Start of PROVIDED RECORDS
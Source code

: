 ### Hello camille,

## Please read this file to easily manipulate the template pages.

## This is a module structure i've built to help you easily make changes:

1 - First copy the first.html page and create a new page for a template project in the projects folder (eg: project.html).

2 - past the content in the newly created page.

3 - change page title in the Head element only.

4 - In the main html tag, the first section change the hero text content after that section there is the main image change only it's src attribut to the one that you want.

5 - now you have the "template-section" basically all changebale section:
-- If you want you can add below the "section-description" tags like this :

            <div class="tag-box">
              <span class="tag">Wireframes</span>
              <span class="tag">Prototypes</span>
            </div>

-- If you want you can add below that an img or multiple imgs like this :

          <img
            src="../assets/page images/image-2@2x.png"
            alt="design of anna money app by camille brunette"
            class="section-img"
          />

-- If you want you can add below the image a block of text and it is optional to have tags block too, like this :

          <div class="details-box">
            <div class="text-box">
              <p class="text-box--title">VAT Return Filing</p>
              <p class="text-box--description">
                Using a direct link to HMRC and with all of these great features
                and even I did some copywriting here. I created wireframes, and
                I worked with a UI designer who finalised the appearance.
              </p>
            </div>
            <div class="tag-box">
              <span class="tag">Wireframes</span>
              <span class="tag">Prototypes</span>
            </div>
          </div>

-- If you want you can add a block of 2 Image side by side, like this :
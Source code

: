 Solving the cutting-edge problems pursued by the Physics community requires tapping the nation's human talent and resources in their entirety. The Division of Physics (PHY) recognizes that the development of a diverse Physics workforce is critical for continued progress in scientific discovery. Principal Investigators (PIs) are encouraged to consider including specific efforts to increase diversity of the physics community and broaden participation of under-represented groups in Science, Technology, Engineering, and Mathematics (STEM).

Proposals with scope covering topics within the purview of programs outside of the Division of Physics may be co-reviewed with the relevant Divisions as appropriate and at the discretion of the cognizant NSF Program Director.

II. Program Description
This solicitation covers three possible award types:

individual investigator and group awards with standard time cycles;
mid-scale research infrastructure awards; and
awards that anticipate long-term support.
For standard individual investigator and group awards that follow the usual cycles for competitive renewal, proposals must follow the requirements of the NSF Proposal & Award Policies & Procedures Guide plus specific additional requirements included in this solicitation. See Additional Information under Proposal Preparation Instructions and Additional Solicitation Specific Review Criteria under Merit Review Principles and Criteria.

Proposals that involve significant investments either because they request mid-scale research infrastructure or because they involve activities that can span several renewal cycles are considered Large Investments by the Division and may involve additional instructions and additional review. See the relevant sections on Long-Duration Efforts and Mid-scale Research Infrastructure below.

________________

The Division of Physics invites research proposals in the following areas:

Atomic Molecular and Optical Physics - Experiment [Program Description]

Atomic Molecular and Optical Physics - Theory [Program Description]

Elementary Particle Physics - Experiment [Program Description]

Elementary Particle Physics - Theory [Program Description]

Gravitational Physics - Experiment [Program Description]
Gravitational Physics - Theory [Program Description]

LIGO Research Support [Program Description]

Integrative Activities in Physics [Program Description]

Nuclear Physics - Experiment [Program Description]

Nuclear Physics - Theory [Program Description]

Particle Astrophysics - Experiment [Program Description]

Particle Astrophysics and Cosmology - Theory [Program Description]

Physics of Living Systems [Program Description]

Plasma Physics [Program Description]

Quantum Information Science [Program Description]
End of PROVIDED RECORDS
**WHAT TO WORK ON:** Your task is to transcribe, with no changes, only the lines of the listing above that lie between the line holding "The Division of Physics invites" and the line holding "Integrative Activities in", inclusive.

**TASK RESULT:**
The Division of Physics invites research proposals in the following areas:

Atomic Molecular and Optical Physics - Experiment [Program Description]

Atomic Molecular and Optical Physics - Theory [Program Description]

Elementary Particle Physics - Experiment [Program Description]

Elementary Particle Physics - Theory [Program Description]

Gravitational Physics - Experiment [Program Description]
Gravitational Physics - Theory [Program Description]

LIGO Research Support [Program Description]

Integrative Activities in Physics [Program Description]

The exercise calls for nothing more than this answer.